Brusselse steun kan immers een veel grotere impact hebben op regio's waar er al basisinfrastructuren aanwezig zijn (maar waar sterke ongelijkheid heerst) en waar een beperkte financiering of kennisuitwisseling een langetermijneffect kan hebben (om deze ongelijkheid terug te dringen). Dit in tegenstelling tot de volledig onderontwikkelde regio's, waar de financiering die nodig is om een echte en vooral duurzame impact te hebben vaak de capaciteit van het Brusselse Gewest overschrijdt.


De regio Rabat-Salé-Kénitra in Marokko, de agglomeratie Chennai in India en het district Paramaribo in Suriname sluiten perfect aan bij deze strategie: het zijn gebieden die erin geslaagd zijn een middelmatig ontwikkelingsniveau te bereiken, maar waar ongelijkheid sterk aanwezig blijft. De enige uitzondering op deze aanpak is de stadsprovincie Kinshasa, wegens de sociaalhistorische banden tussen België en de Democratische Republiek Congo. De projecten die het Brusselse Gewest in Kinshasa ondersteunt, zijn echter net geselecteerd om onze financiering aan de specifieke behoeften aan te passen of om innovatieve benaderingen te testen.



De kaderordonnantie van de Brusselse ontwikkelingssamenwerking bepaalt als actiekader ook de stedelijke gebieden of stedelijke uitdagingen. Onze vier partnerregio's beantwoorden natuurlijk ook aan deze dimensie.

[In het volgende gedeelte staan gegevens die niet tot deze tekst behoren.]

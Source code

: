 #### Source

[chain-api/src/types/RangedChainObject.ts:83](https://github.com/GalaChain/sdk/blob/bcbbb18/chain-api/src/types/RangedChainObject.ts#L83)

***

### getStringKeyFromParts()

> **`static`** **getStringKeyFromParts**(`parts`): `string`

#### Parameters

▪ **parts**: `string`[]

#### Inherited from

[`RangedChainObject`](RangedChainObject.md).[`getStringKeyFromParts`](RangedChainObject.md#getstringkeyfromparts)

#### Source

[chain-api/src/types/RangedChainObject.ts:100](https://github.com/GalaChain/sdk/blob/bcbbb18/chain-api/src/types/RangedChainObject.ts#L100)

Volgens diezelfde kaderordonnantie baseert de regering zich voor haar keuze van een prioritair land en een partnerregio op een door het bestuur opgestelde nota, waarin de keuze van het land en de regio geanalyseerd worden volgens de in de ordonnantie vastgelegde criteria:
• de armoede- en ongelijkheidsgraad van het land en van de plaatselijke overheid;
• de inspanningen van het land (behoorlijk bestuur, mensenrechten en gendergelijkheid);
• het comparatieve voordeel van de Brusselse ontwikkelingssamenwerking met betrekking tot vergelijkbare stedelijke problemen;
• de mogelijkheid om een duurzaam partnerschap op te bouwen met het oog op een capaciteitsopbouw bij de partner.


Wat India/Chennai betreft, hebben, naast de hierboven reeds vermelde aspecten, het feit dat de verstedelijking in India erkend wordt als de uitdaging van de 21e eeuw (Chennai telt officieel 7 miljoen inwoners, maar onofficieel waarschijnlijk meer dan 10 miljoen) en de aanwezigheid van een Belgisch consulaat-generaal en een Brusselse economische en handelsattaché ter plaatse, de vorige regering van het belang overtuigd deze regio te steunen.

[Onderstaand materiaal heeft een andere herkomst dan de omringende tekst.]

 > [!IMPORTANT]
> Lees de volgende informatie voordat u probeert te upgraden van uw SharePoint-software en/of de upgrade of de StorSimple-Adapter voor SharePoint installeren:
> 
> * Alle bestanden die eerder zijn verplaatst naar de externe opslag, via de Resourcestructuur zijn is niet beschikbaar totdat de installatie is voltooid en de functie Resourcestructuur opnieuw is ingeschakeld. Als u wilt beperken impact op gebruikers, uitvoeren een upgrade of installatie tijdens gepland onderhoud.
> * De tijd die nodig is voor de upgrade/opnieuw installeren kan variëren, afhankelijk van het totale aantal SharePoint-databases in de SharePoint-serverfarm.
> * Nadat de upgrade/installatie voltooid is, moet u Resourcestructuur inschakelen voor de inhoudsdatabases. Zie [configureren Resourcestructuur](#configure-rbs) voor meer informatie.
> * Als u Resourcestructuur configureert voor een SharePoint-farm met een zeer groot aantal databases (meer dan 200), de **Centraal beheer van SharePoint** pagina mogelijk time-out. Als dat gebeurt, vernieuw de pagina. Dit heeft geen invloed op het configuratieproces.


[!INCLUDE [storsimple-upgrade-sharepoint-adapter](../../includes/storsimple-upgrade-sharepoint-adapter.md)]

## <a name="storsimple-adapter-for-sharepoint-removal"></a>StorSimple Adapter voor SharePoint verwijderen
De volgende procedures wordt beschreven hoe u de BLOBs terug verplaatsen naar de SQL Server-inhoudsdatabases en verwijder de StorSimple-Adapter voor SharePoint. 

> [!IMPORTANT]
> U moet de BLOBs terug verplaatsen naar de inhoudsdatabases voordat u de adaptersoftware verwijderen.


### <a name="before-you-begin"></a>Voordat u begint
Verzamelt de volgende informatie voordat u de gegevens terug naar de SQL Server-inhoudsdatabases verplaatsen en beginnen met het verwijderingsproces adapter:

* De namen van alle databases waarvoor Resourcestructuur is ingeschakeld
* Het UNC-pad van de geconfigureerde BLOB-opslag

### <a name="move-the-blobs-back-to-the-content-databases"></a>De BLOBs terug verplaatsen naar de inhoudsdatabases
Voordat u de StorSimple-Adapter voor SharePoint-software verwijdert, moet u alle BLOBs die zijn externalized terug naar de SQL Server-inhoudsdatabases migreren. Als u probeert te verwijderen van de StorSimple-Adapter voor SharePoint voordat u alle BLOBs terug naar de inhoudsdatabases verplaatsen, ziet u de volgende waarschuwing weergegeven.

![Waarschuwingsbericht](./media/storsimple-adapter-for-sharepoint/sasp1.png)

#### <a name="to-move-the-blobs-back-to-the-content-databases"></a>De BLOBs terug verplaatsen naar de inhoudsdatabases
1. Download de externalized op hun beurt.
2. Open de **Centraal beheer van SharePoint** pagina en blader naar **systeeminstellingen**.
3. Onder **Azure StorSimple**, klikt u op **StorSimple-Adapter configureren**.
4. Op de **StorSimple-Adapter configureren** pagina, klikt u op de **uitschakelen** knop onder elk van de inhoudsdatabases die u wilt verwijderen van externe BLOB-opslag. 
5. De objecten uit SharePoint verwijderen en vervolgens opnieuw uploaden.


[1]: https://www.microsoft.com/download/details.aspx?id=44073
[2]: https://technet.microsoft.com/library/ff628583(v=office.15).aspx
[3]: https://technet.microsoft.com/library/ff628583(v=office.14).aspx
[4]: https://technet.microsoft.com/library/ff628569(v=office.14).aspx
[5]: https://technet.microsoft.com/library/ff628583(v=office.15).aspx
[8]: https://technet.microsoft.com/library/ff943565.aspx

Bovendien vormt India de op twee na belangrijkste Aziatische diaspora in het Brusselse Gewest, zowel wat de huidige nationaliteiten als de nationaliteiten bij geboorte betreft.
Voor Suriname/Paramaribo hebben, naast de hierboven reeds vermelde aspecten, vooral het feit dat het een van de weinige Nederlandstalige ontwikkelingslanden is en de kleinere omvang van haar hoofdstad de vorige regering overtuigd van het belang van deze samenwerking voor Brussel als tweetalig gewest.
2.
Het team dat belast is met de Brusselse ontwikkelingssamenwerking bestaat uit vier personen, maar deze werken niet allemaal voltijds aan dit beleid. In werkelijkheid werken drie voltijdse equivalenten (VTE's) aan de Brusselse ontwikkelingssamenwerking.

Het laatste volledige budget (2018) voor de ontwikkelingssamenwerking bedroeg een miljoen euro. Het werkingsbudget van het bestuur bedroeg iets meer dan € 85.000.

Van deze € 85.000 werd € 39.534 gebruikt voor concrete projecten om de Brusselaars bewust te maken van internationale solidariteit (Dag van de Fair Trade, enz.), maar rechtstreeks uitgevoerd door het Gewest, door het bestuur zelf of via overheidsopdrachten. € 7.865 werd gebruikt voor juridische bijstand bij het opstellen van de uitvoeringsbesluiten met betrekking tot de kaderordonnantie en € 1.191 euro voor de publicatie van het jaarverslag en het saldo voor het ontvangen en uitzenden van delegaties. Ter info, de lonen van de drie VTE's worden niet meegerekend, omdat deze door een ander budget gedekt worden dan het budget voor ontwikkelingssamenwerking van een miljoen euro.

Van het totale budget van een miljoen euro:
· wordt meer dan 95% gebruikt voor concrete projecten, in het "Zuiden" of om de Brusselaars bewust te maken van de internationale solidariteit;
· wordt meer dan 70% toegekend aan projecten die onze vier partnerregio's ten goede komen en 25% om de Brusselaars te sensibiliseren;
· wordt 85% uitgevoerd door het maatschappelijke middenveld, met name via twee aanbestedingen.